6. Yargıtay Ceza Genel Kurulunun 29.06.2022 tarihli ve 2021/(Kapatılan)14-96 Esas, 2022/500 Karar sayılı kararı ile Ardahan Ağır Ceza Mahkemesinin, 21.11.2019 tarihli ve 2019/209 Esas, 2019/266 Karar sayılı kararının “Yerel Mahkemenin direnme kararına konu hükmünün, sanığın eylemlerinin 5237 sayılı Kanun’un 103 üncü maddesinin birinci fıkrasının ikinci cümlesi kapsamında kalan sarkıntılık suretiyle çocuğun basit cinsel istismarı suçunu oluşturduğunun gözetilmemesi isabetsizliğinden bozulmasına, dosyanın, mahalline gönderilmek üzere Yargıtay Cumhuriyet Başsavcılığına tevdine karar vermiştir.

7. Ardahan Ağır Ceza Mahkemesinin, 24.01.2023 tarihli ve 2022/189 Esas, 2023/22 Karar sayılı kararı ile sanık hakkında sarkıntılık, çocuğun cinsel istismarı suçundan, 5237 sayılı Kanun’un 103 üncü maddesinin birinci fıkrasının ikinci cümlesi ve 53 üncü maddesi uyarınca 5 yıl hapis cezası ile cezalandırılmasına ve hak yoksunluklarına karar verilmiştir.

II. TEMYİZ SEBEPLERİ
A. Sanık Müdafiinin Temyiz İstemi
5237 sayılı Kanun’un 62 nci maddesinin uygulanması ve şikâyet söz konusu olmadığına, mağdurenin yaşının cezaya etkisi olup tam olarak tespit edilmesi gerektiğine ilişkindir.

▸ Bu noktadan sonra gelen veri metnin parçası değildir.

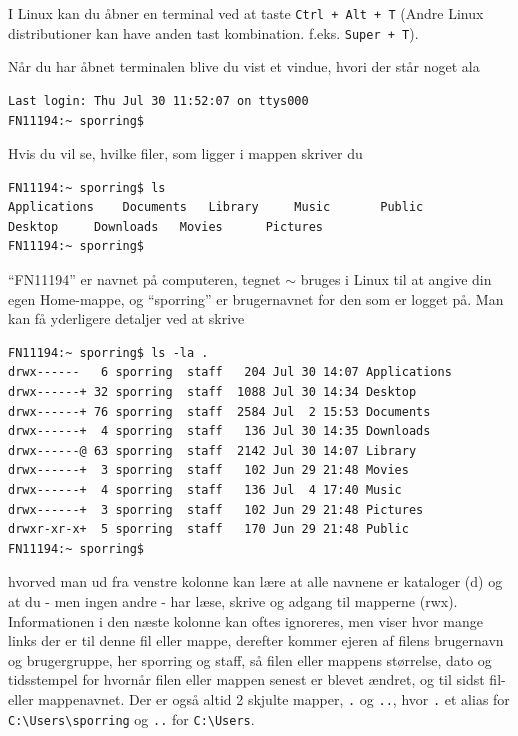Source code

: \documentclass[a4paper]{article}
\begin{document}
I Linux kan du åbner en terminal ved at taste \verb|Ctrl + Alt + T| (Andre Linux distributioner kan have anden tast kombination. f.eks. \verb|Super + T|). 

Når du har åbnet terminalen blive du vist et vindue, hvori der står noget ala
\begin{lstlisting}[frame=single]
Last login: Thu Jul 30 11:52:07 on ttys000
FN11194:~ sporring$ 
\end{lstlisting}
Hvis du vil se, hvilke filer, som ligger i mappen skriver du
\begin{lstlisting}[frame=single]
FN11194:~ sporring$ ls
Applications	Documents	Library		Music		Public
Desktop		Downloads	Movies		Pictures
FN11194:~ sporring$ 
\end{lstlisting}
"`FN11194"' er navnet på computeren, tegnet $\sim$ bruges i Linux til at angive din egen Home-mappe, og "`sporring"' er brugernavnet for den som er logget på. Man kan få yderligere detaljer ved at skrive
\begin{lstlisting}[frame=single]
FN11194:~ sporring$ ls -la .
drwx------   6 sporring  staff   204 Jul 30 14:07 Applications
drwx------+ 32 sporring  staff  1088 Jul 30 14:34 Desktop
drwx------+ 76 sporring  staff  2584 Jul  2 15:53 Documents
drwx------+  4 sporring  staff   136 Jul 30 14:35 Downloads
drwx------@ 63 sporring  staff  2142 Jul 30 14:07 Library
drwx------+  3 sporring  staff   102 Jun 29 21:48 Movies
drwx------+  4 sporring  staff   136 Jul  4 17:40 Music
drwx------+  3 sporring  staff   102 Jun 29 21:48 Pictures
drwxr-xr-x+  5 sporring  staff   170 Jun 29 21:48 Public
FN11194:~ sporring$ 
\end{lstlisting}
hvorved man ud fra venstre kolonne kan lære at alle navnene er kataloger (d) og at du - men ingen andre - har læse, skrive og adgang til mapperne (rwx). Informationen i den næste kolonne kan oftes ignoreres, men viser hvor mange links der er til denne fil eller mappe, derefter kommer ejeren af filens brugernavn og brugergruppe, her sporring og staff, så filen eller mappens størrelse, dato og tidsstempel for hvornår filen eller mappen senest er blevet ændret, og til sidst fil- eller mappenavnet.  Der er også altid 2 skjulte mapper, \verb|.| og \verb|..|, hvor \verb|.| et alias for \verb|C:\Users\sporring| og \verb|..| for \verb|C:\Users|.
\end{document}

B. Katılan Bakanlık Vekilinin Temyiz istemi
Üst sınırdan ceza verilmesi ve katılan Bakanlık lehine vekalet ücretine hükmedilmesi gerektiğine ilişkindir.

III. OLAY VE OLGULAR
Sanık …’nün olay günü işyerinde, her iki eli ile mağdurenin yüzünün iki yanından tutarak durdurduğu ve alnından öpüp sarıldığı, sarılmaya devam ederken sol eli ile çocuğun sırtına hafif şekilde vurduğu, sağ eli ile de çocuğun yüzünü sever şekilde okşayarak çocuğun başını göğsüne yasladığı, işyeri sahibi Ufuk’un dışarı çıkmasının ardından sanığın sarılmakta olduğu mağdurenin sağ eli ile çenesinin altından tutup dudağı dudağına gelecek şekilde bir kez öptüğü, daha sonra sağ eli mağdurenin sol göğsünü tutarak aşağı ve yukarı doğru salladığı dosya kapsamından anlaşılmıştır.

IV. GEREKÇE
Sanığın aşamalarda alınan savunmaları, mağdure beyanları, kolluk görevlileri tarafından düzenlenen tutanaklar, mağdureye ait raporlar, olay yerini gösterir CD görüntüleri toplanan diğer deliller ve tüm dosya kapsamı birlikte değerlendirildiğinde; sanığın mağdureye sarılması, alnından öpmesi, başını göğsüne yaslaması, dudak hizasından öpmesi ve daha sonra sağ eli mağdurenin sol göğsünü tutarak aşağı ve yukarı doğru sallaması şeklinde gerçekleşen eylemin sarkıntılık düzeyinde kaldığı anlaşılmış olup, yargılama sürecindeki işlemlerin usul ve kanuna uygun olarak yapıldığı, aşamalarda ileri sürülen iddia ve savunmaların toplanan tüm delillerle birlikte gerekçeli kararda gösterilip tartışıldığı, eylemin sanık tarafından gerçekleştirildiğinin saptandığı, vicdani kanının dosya içindeki belge ve bilgilerle uyumlu olarak kesin verilere dayandırıldığı, eyleme uyan suç vasfı ve yaptırımın doğru biçimde belirlendiği anlaşıldığından, hükümde hukuka aykırılık görülmemiştir.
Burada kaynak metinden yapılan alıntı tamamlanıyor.